Thursday, August 25, 2005

Honesty

Something I've been thinking about lately is the whole personal ad thing. Of course I have them on various sites, because I'm terminally single and frustrated that I can't seem to meet anyone at all in this town. Maybe I'm unlucky, but the ads never seem to bring about much of substance.

Anyway, in all my futile endeavors, the theme of honesty has come up consistently. I'm equally repulsed and amused by what passes for personal ads, or rather I should say how people sometimes try to pass themselves off in the ads. What kills me is the bizarre phenomenon of inverse attraction of the women who choose usernames like "hotsexybabe6969" and "sexycutie4u". So this, amongst other things, makes me wonder where honesty plays into the game. When is it okay to be less-than honest? Is it okay at all?

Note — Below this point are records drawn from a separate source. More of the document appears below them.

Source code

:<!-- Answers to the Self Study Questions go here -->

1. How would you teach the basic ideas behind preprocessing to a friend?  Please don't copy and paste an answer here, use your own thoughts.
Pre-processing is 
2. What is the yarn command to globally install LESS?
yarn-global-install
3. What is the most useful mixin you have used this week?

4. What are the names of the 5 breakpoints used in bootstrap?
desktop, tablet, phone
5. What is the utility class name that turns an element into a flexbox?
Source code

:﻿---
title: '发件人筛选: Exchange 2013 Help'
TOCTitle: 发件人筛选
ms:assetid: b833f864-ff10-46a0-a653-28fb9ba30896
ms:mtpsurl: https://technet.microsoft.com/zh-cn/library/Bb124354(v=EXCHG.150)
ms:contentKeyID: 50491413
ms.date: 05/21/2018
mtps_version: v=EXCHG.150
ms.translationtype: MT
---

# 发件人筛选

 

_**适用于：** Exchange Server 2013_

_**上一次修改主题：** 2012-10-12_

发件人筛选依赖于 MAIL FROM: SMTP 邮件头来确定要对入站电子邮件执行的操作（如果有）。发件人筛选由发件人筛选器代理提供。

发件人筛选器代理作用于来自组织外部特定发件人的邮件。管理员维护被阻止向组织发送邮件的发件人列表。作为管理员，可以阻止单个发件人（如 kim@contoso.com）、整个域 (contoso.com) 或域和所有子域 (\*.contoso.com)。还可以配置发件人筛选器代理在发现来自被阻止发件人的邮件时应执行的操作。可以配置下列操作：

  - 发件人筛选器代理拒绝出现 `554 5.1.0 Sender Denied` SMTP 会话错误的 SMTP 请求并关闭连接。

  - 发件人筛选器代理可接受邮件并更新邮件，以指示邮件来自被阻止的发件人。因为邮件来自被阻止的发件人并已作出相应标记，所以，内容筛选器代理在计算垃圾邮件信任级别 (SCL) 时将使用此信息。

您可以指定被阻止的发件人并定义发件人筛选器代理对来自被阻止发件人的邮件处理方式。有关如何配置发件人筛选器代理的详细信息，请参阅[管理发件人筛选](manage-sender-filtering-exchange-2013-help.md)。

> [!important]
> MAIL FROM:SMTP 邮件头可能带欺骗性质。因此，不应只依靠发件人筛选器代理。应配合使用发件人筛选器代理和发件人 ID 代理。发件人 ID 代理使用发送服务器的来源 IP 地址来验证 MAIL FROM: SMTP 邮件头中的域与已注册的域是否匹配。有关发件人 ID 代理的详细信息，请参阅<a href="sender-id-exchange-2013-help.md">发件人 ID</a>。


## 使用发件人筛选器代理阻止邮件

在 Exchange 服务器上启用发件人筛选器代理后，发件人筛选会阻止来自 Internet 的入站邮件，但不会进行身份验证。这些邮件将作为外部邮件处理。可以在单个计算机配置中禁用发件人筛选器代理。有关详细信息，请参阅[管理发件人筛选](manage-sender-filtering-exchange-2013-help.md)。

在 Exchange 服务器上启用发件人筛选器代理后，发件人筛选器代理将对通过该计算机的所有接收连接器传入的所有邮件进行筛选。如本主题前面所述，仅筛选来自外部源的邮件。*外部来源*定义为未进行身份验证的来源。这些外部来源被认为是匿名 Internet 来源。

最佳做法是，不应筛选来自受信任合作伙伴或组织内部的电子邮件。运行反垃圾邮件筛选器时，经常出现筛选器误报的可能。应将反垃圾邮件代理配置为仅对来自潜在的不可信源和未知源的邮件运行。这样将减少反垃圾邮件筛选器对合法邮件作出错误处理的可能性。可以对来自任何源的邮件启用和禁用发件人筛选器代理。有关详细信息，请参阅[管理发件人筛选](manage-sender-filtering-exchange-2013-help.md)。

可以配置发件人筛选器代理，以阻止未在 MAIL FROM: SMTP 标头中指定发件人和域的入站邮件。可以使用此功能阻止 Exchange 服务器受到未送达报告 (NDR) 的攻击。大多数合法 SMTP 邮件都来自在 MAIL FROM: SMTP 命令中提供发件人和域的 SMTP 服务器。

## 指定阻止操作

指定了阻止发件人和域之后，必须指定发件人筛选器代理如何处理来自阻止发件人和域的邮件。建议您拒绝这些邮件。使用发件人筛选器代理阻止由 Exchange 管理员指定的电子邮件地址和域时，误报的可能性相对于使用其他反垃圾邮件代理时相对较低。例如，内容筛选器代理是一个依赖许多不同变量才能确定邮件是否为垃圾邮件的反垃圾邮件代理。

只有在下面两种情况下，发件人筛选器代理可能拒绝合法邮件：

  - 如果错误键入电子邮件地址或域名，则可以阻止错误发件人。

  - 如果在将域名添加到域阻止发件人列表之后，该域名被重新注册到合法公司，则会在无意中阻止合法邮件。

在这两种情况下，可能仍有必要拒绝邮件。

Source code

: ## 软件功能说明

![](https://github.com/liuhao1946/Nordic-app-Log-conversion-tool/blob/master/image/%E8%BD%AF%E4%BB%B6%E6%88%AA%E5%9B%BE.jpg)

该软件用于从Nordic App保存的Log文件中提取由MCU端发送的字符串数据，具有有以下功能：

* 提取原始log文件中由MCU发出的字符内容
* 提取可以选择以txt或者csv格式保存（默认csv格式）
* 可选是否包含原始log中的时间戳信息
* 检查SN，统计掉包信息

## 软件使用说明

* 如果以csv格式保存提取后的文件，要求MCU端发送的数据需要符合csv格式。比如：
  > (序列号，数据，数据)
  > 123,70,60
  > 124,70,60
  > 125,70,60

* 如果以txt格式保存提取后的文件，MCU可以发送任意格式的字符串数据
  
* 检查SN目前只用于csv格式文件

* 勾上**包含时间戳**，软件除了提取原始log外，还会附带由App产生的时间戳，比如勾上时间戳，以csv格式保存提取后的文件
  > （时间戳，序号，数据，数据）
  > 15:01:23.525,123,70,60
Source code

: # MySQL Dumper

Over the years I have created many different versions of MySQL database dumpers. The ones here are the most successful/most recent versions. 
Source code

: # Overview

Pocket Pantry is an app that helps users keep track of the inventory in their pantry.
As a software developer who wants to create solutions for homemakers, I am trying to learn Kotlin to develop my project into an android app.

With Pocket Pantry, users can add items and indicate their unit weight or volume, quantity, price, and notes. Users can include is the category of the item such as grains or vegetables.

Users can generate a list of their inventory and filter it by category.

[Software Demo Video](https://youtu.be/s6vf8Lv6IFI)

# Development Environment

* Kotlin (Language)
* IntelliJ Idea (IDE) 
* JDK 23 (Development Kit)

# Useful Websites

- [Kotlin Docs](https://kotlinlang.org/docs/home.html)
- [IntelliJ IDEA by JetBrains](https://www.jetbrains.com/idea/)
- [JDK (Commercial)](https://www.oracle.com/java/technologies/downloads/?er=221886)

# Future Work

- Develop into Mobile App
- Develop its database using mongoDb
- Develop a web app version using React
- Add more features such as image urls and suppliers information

Is it all right to sort of soften the edges a little bit to make yourself more appealing?

Though I personally avoid dishonesty, sometimes it's not only inevitable, it's the wise decision. I don't advocate big lies about important things, but at times I feel it's needed for saving face or avoiding hurting people's feelings. I'm a Do-As-You-Would-Have-Others-Do-Unto-You kind of girl, and on the other side of it, sometimes I want to be lied to. As much as I appreciate and endeavor toward honesty, the total truth all the time is a real bitch of a mistress -- both giving and receiving. I'm learning to not ask questions if there's an answer I don't want to hear, but I don't see it as a huge deal if it's a little lie about something insignificant to spare my feelings.

This ties into rejection, as well. I wonder about rejection protocol, so I'd like to do a little informal survey. Is it better to let the person know you're not interested (kindly, of course) or to not respond at all? I ask because I personally prefer to not get a rejection letter in the interest of sparing my feelings, but some people seem to like sending them. See, if I don't hear back, I forget about responding in the first place; if they answer with a rejection note, I'm not only reminded that I wrote them, but that they're not interested for whatever reason. I might add that most of the replies I get seem like excuses rather than the truth, but that could just be my wounded ego talking. So, I'd like your opinions on which method you would most appreciate if you were the recipient of the rejection.

In other news, your beloved author shrivels in her sexual drought, goes to live on until she's 70, and becomes the neighborhood Crazy Cat Lady.